Walaupun seandainya usaha untuk menutupi kejadian ini berhasil, lalu bagaimana nanti saat malam pertama. Tetap saja, Safira akan ketahuan sudah tak gadis lagi. Jika sudah begitu, keluarga tetap akan menanggung malu.
Ya Allah, kuatkan kami melalui ujian ini. Semoga aku dan putriku, bisa mendapatkan hikmah dan pelajaran berharga dari peristiwa ini, ucap papa dalam hati.

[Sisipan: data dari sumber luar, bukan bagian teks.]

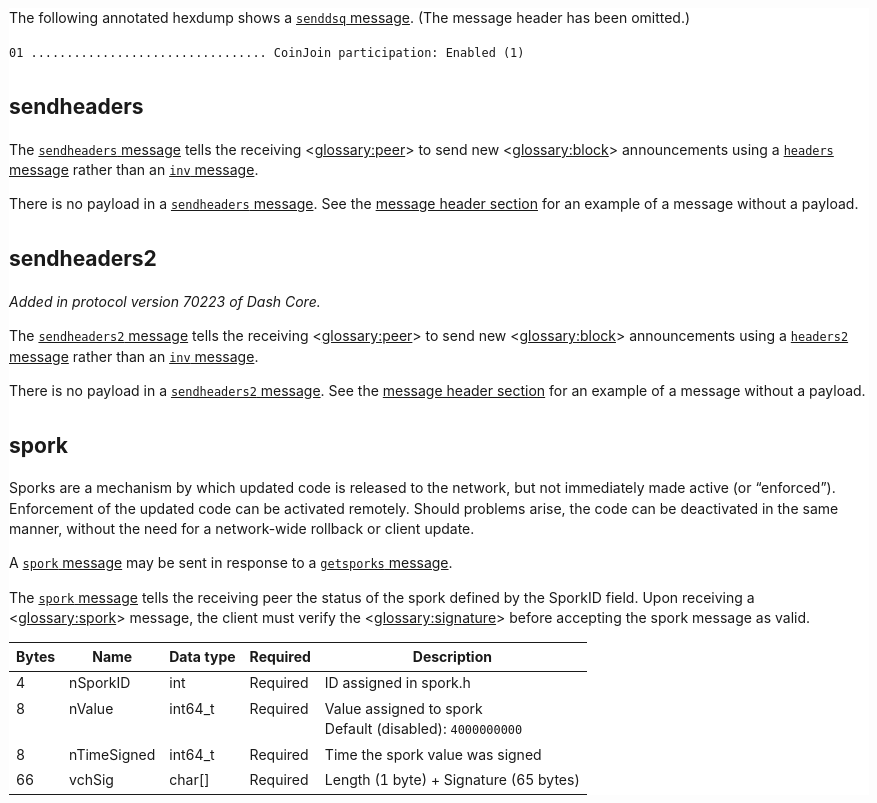 The following annotated hexdump shows a [`senddsq` message](../ref/core-ref-p2p-network-control-messages.md#senddsq). (The message header has been omitted.)

``` text
01 ................................. CoinJoin participation: Enabled (1)
```

## sendheaders

The [`sendheaders` message](../ref/core-ref-p2p-network-control-messages.md#sendheaders) tells the receiving <<glossary:peer>> to send new <<glossary:block>> announcements using a [`headers` message](../ref/core-ref-p2p-network-data-messages.md#headers) rather than an [`inv` message](../ref/core-ref-p2p-network-data-messages.md#inv).

There is no payload in a [`sendheaders` message](../ref/core-ref-p2p-network-control-messages.md#sendheaders).  See the [message header section](core-ref-p2p-network-message-headers) for an example of a message without a payload.

## sendheaders2

*Added in protocol version 70223 of Dash Core.*

The [`sendheaders2` message](../ref/core-ref-p2p-network-control-messages.md#sendheaders2) tells the receiving <<glossary:peer>> to send new <<glossary:block>> announcements using a [`headers2` message](../ref/core-ref-p2p-network-data-messages.md#headers2) rather than an [`inv` message](../ref/core-ref-p2p-network-data-messages.md#inv).

There is no payload in a [`sendheaders2` message](../ref/core-ref-p2p-network-control-messages.md#sendheaders2).  See the [message header section](core-ref-p2p-network-message-headers) for an example of a message without a payload.

## spork

Sporks are a mechanism by which updated code is released to the network, but not immediately made active (or “enforced”). Enforcement of the updated code can be activated remotely. Should problems arise, the code can be deactivated in the same manner, without the need for a network-wide rollback or client update.

A [`spork` message](../ref/core-ref-p2p-network-control-messages.md#spork) may be sent in response to a [`getsporks` message](../ref/core-ref-p2p-network-control-messages.md#getsporks).

The [`spork` message](../ref/core-ref-p2p-network-control-messages.md#spork) tells the receiving peer the status of the spork defined by the SporkID field. Upon receiving a <<glossary:spork>> message, the client must verify the <<glossary:signature>> before accepting the spork message as valid.

| Bytes | Name | Data type | Required | Description |
| ---------- | ----------- | --------- | -------- | -------- |
| 4 | nSporkID | int | Required | ID assigned in spork.h
| 8 | nValue | int64_t | Required | Value assigned to spork<br>Default (disabled): `4000000000`
| 8 | nTimeSigned | int64_t | Required | Time the spork value was signed
| 66 | vchSig | char[] | Required | Length (1 byte) + Signature (65 bytes)
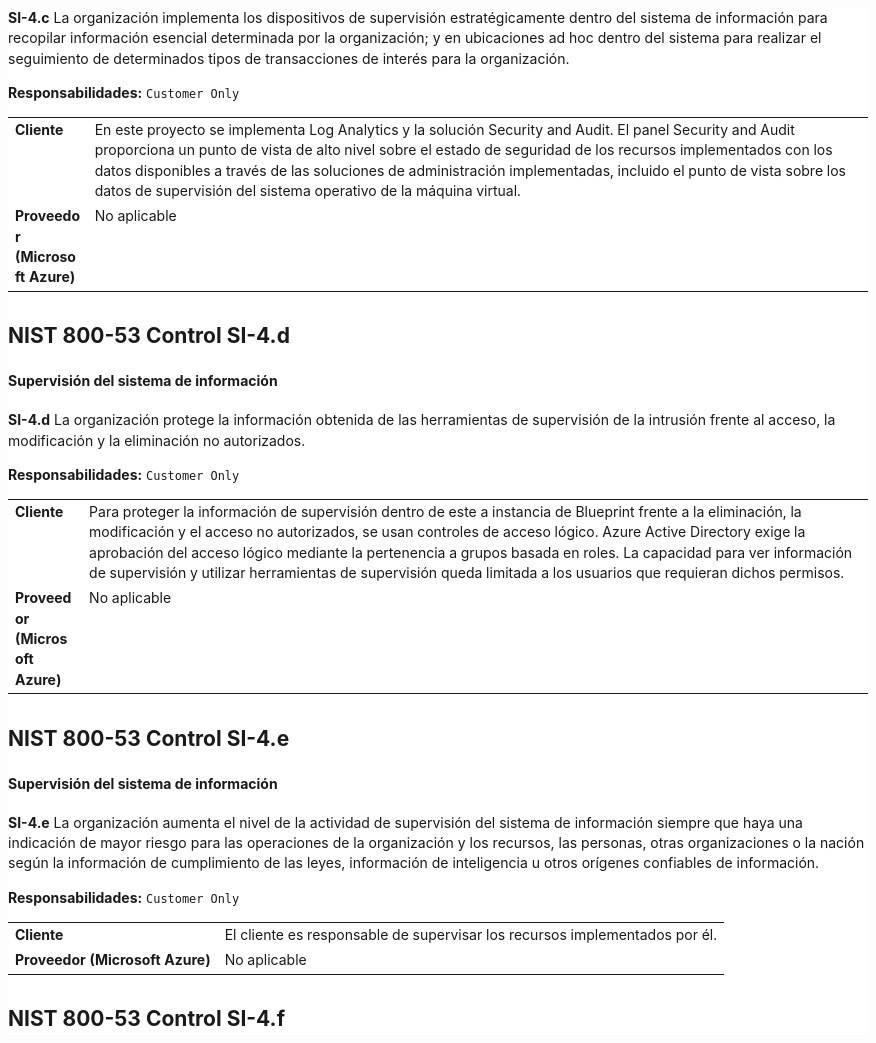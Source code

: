 **SI-4.c** La organización implementa los dispositivos de supervisión estratégicamente dentro del sistema de información para recopilar información esencial determinada por la organización; y en ubicaciones ad hoc dentro del sistema para realizar el seguimiento de determinados tipos de transacciones de interés para la organización.

**Responsabilidades:** `Customer Only`

|||
|---|---|
| **Cliente** | En este proyecto se implementa Log Analytics y la solución Security and Audit. El panel Security and Audit proporciona un punto de vista de alto nivel sobre el estado de seguridad de los recursos implementados con los datos disponibles a través de las soluciones de administración implementadas, incluido el punto de vista sobre los datos de supervisión del sistema operativo de la máquina virtual. |
| **Proveedor (Microsoft Azure)** | No aplicable |


 ## <a name="nist-800-53-control-si-4d"></a>NIST 800-53 Control SI-4.d

#### <a name="information-system-monitoring"></a>Supervisión del sistema de información

**SI-4.d** La organización protege la información obtenida de las herramientas de supervisión de la intrusión frente al acceso, la modificación y la eliminación no autorizados.

**Responsabilidades:** `Customer Only`

|||
|---|---|
| **Cliente** | Para proteger la información de supervisión dentro de este a instancia de Blueprint frente a la eliminación, la modificación y el acceso no autorizados, se usan controles de acceso lógico. Azure Active Directory exige la aprobación del acceso lógico mediante la pertenencia a grupos basada en roles. La capacidad para ver información de supervisión y utilizar herramientas de supervisión queda limitada a los usuarios que requieran dichos permisos. |
| **Proveedor (Microsoft Azure)** | No aplicable |


 ## <a name="nist-800-53-control-si-4e"></a>NIST 800-53 Control SI-4.e

#### <a name="information-system-monitoring"></a>Supervisión del sistema de información

**SI-4.e** La organización aumenta el nivel de la actividad de supervisión del sistema de información siempre que haya una indicación de mayor riesgo para las operaciones de la organización y los recursos, las personas, otras organizaciones o la nación según la información de cumplimiento de las leyes, información de inteligencia u otros orígenes confiables de información.

**Responsabilidades:** `Customer Only`

|||
|---|---|
| **Cliente** | El cliente es responsable de supervisar los recursos implementados por él. |
| **Proveedor (Microsoft Azure)** | No aplicable |


 ## <a name="nist-800-53-control-si-4f"></a>NIST 800-53 Control SI-4.f
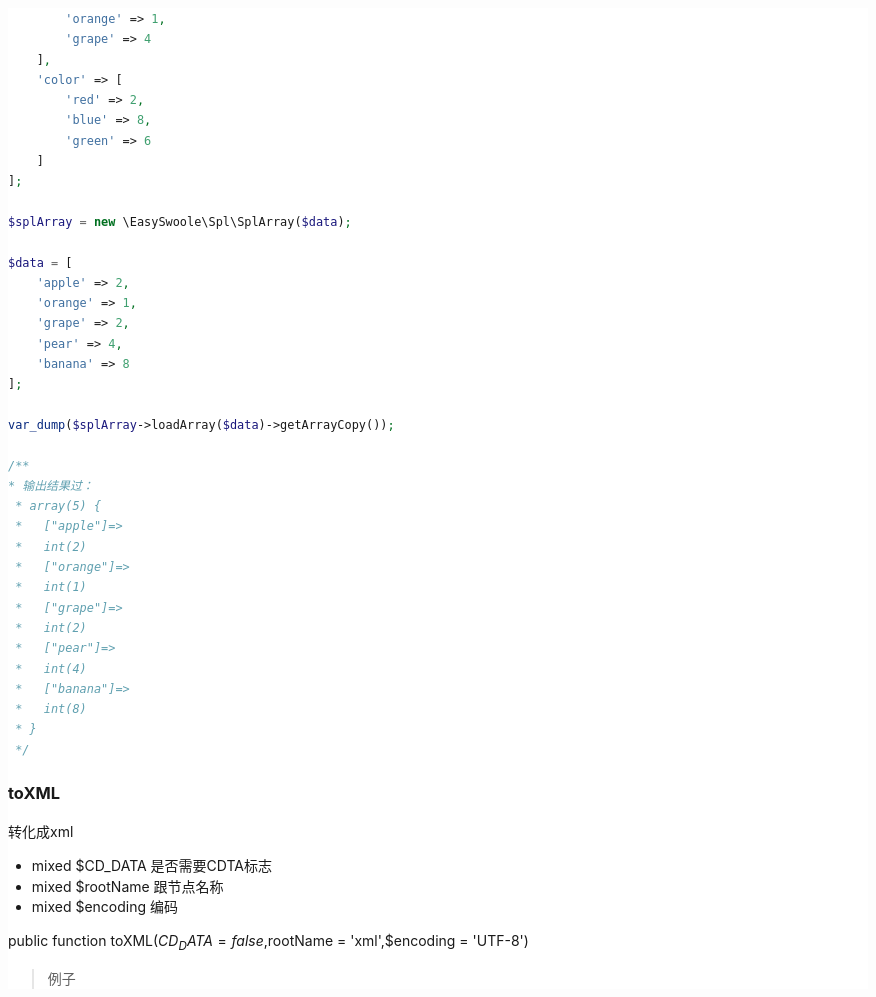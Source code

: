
 ```php
        'orange' => 1,
        'grape' => 4
    ],
    'color' => [
        'red' => 2,
        'blue' => 8,
        'green' => 6
    ]
];

$splArray = new \EasySwoole\Spl\SplArray($data);

$data = [
    'apple' => 2,
    'orange' => 1,
    'grape' => 2,
    'pear' => 4,
    'banana' => 8
];

var_dump($splArray->loadArray($data)->getArrayCopy());

/**
* 输出结果过：
 * array(5) {
 *   ["apple"]=>
 *   int(2)
 *   ["orange"]=>
 *   int(1)
 *   ["grape"]=>
 *   int(2)
 *   ["pear"]=>
 *   int(4)
 *   ["banana"]=>
 *   int(8)
 * }
 */

```

### toXML

转化成xml

* mixed    $CD_DATA     是否需要CDTA标志
* mixed    $rootName    跟节点名称
* mixed    $encoding    编码

public function toXML($CD_DATA = false,$rootName = 'xml',$encoding = 'UTF-8')

>例子
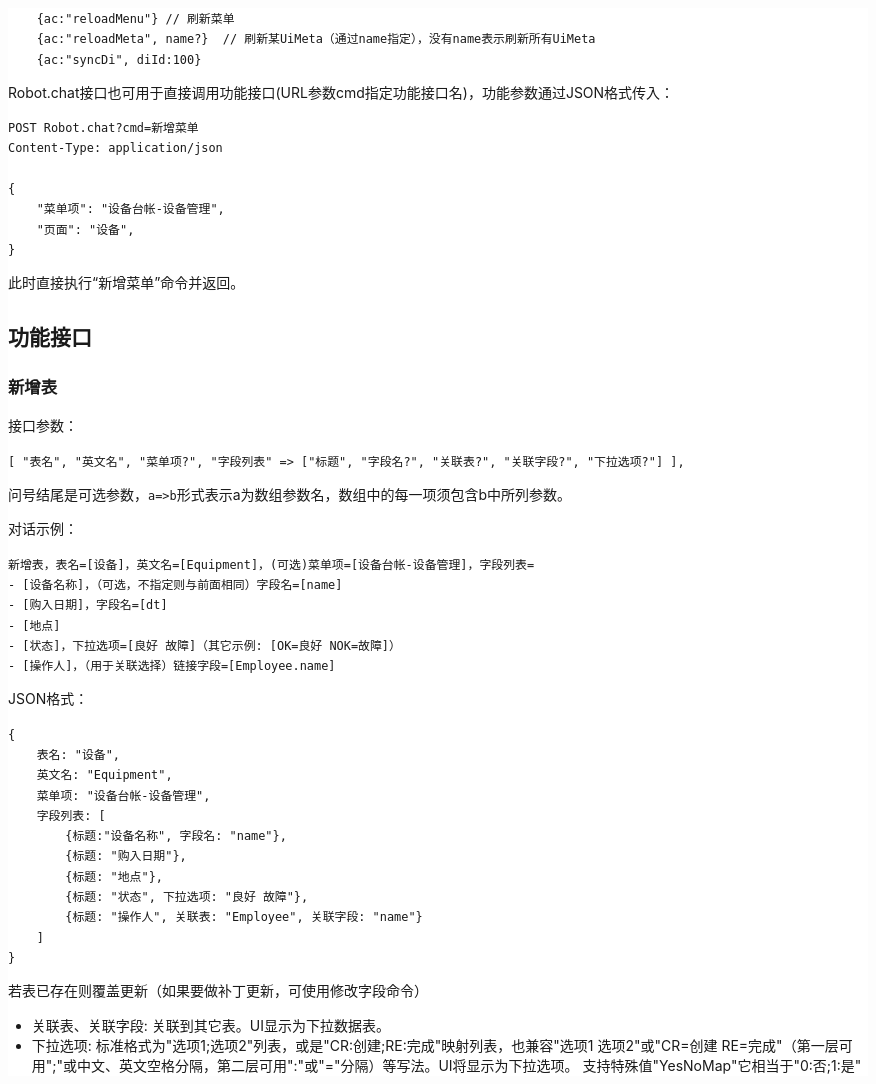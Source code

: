 		{ac:"reloadMenu"} // 刷新菜单
		{ac:"reloadMeta", name?}  // 刷新某UiMeta（通过name指定），没有name表示刷新所有UiMeta
		{ac:"syncDi", diId:100}

Robot.chat接口也可用于直接调用功能接口(URL参数cmd指定功能接口名)，功能参数通过JSON格式传入：

	POST Robot.chat?cmd=新增菜单
	Content-Type: application/json

	{
		"菜单项": "设备台帐-设备管理",
		"页面": "设备",
	}

此时直接执行“新增菜单”命令并返回。

## 功能接口

### 新增表

接口参数：

	[ "表名", "英文名", "菜单项?", "字段列表" => ["标题", "字段名?", "关联表?", "关联字段?", "下拉选项?"] ],

问号结尾是可选参数，`a=>b`形式表示a为数组参数名，数组中的每一项须包含b中所列参数。

对话示例：

	新增表，表名=[设备]，英文名=[Equipment]，(可选)菜单项=[设备台帐-设备管理]，字段列表=
	- [设备名称]，（可选，不指定则与前面相同）字段名=[name]
	- [购入日期]，字段名=[dt]
	- [地点]
	- [状态]，下拉选项=[良好 故障]（其它示例: [OK=良好 NOK=故障]）
	- [操作人]，（用于关联选择）链接字段=[Employee.name]

JSON格式：

	{
		表名: "设备",
		英文名: "Equipment",
		菜单项: "设备台帐-设备管理",
		字段列表: [
			{标题:"设备名称", 字段名: "name"},
			{标题: "购入日期"},
			{标题: "地点"},
			{标题: "状态", 下拉选项: "良好 故障"},
			{标题: "操作人", 关联表: "Employee", 关联字段: "name"}
		]
	}

若表已存在则覆盖更新（如果要做补丁更新，可使用修改字段命令）

- 关联表、关联字段: 关联到其它表。UI显示为下拉数据表。
- 下拉选项: 标准格式为"选项1;选项2"列表，或是"CR:创建;RE:完成"映射列表，也兼容"选项1 选项2"或"CR=创建 RE=完成"（第一层可用";"或中文、英文空格分隔，第二层可用":"或"="分隔）等写法。UI将显示为下拉选项。
支持特殊值"YesNoMap"它相当于"0:否;1:是"
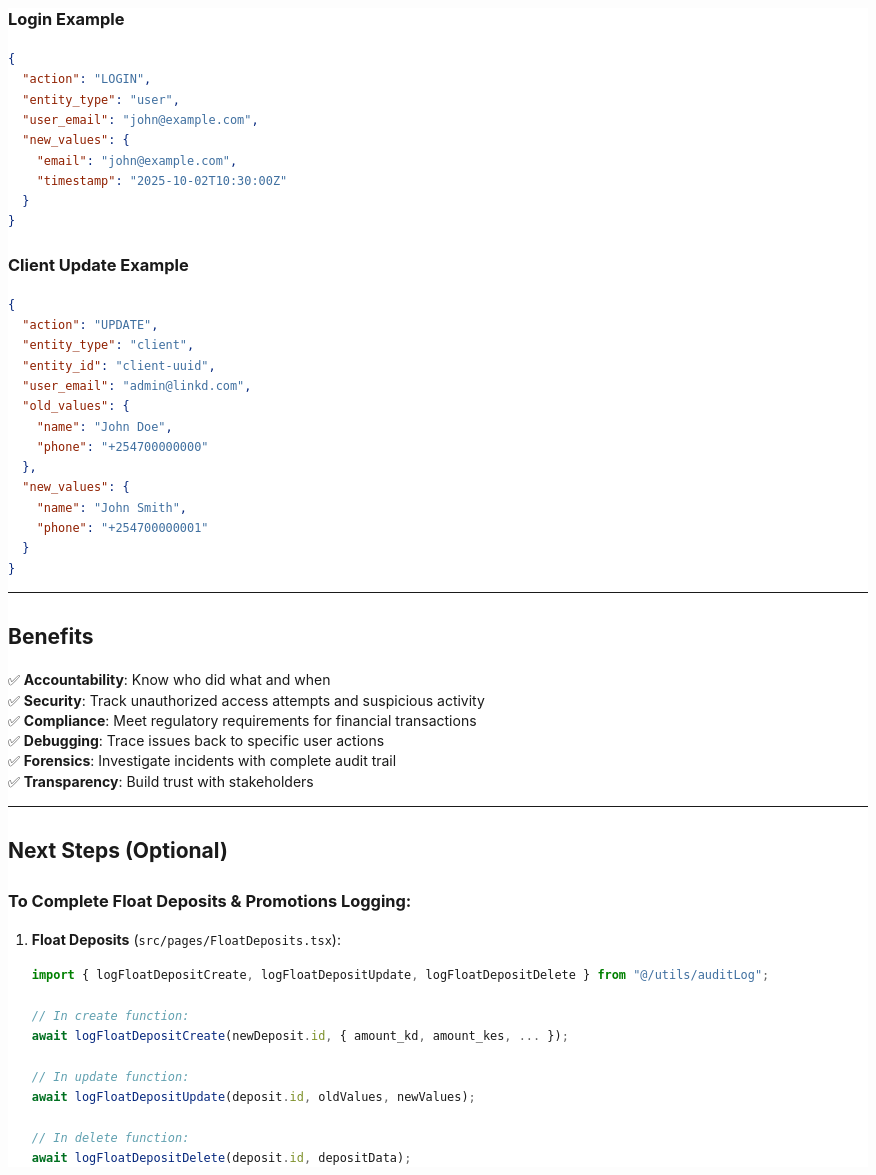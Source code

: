 ### **Login Example**
```json
{
  "action": "LOGIN",
  "entity_type": "user",
  "user_email": "john@example.com",
  "new_values": {
    "email": "john@example.com",
    "timestamp": "2025-10-02T10:30:00Z"
  }
}
```

### **Client Update Example**
```json
{
  "action": "UPDATE",
  "entity_type": "client",
  "entity_id": "client-uuid",
  "user_email": "admin@linkd.com",
  "old_values": {
    "name": "John Doe",
    "phone": "+254700000000"
  },
  "new_values": {
    "name": "John Smith",
    "phone": "+254700000001"
  }
}
```

---

## **Benefits**

✅ **Accountability**: Know who did what and when  
✅ **Security**: Track unauthorized access attempts and suspicious activity  
✅ **Compliance**: Meet regulatory requirements for financial transactions  
✅ **Debugging**: Trace issues back to specific user actions  
✅ **Forensics**: Investigate incidents with complete audit trail  
✅ **Transparency**: Build trust with stakeholders  

---

## **Next Steps (Optional)**

### **To Complete Float Deposits & Promotions Logging:**

1. **Float Deposits** (`src/pages/FloatDeposits.tsx`):
   ```typescript
   import { logFloatDepositCreate, logFloatDepositUpdate, logFloatDepositDelete } from "@/utils/auditLog";
   
   // In create function:
   await logFloatDepositCreate(newDeposit.id, { amount_kd, amount_kes, ... });
   
   // In update function:
   await logFloatDepositUpdate(deposit.id, oldValues, newValues);
   
   // In delete function:
   await logFloatDepositDelete(deposit.id, depositData);
   ```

“Membina rumah tangga perlu dimulai dengan transparan dari awal. Justru menutupi hal ini juga nanti akan jadi masalah. Ingat, Nak. Allah itu, nggak tidur. Dia pasti memahami apa yang diderita hamba-Nya.”
Safira menunduk. Dia masih merasa belum tenang. Dia belum puas dengan penjelasan papanya.
“Jadi, aku harus siap menerima jika pernikahanku dengan Benua batal?”
“Iya, siap nggak siap harus siap,” ucap Papa pelan.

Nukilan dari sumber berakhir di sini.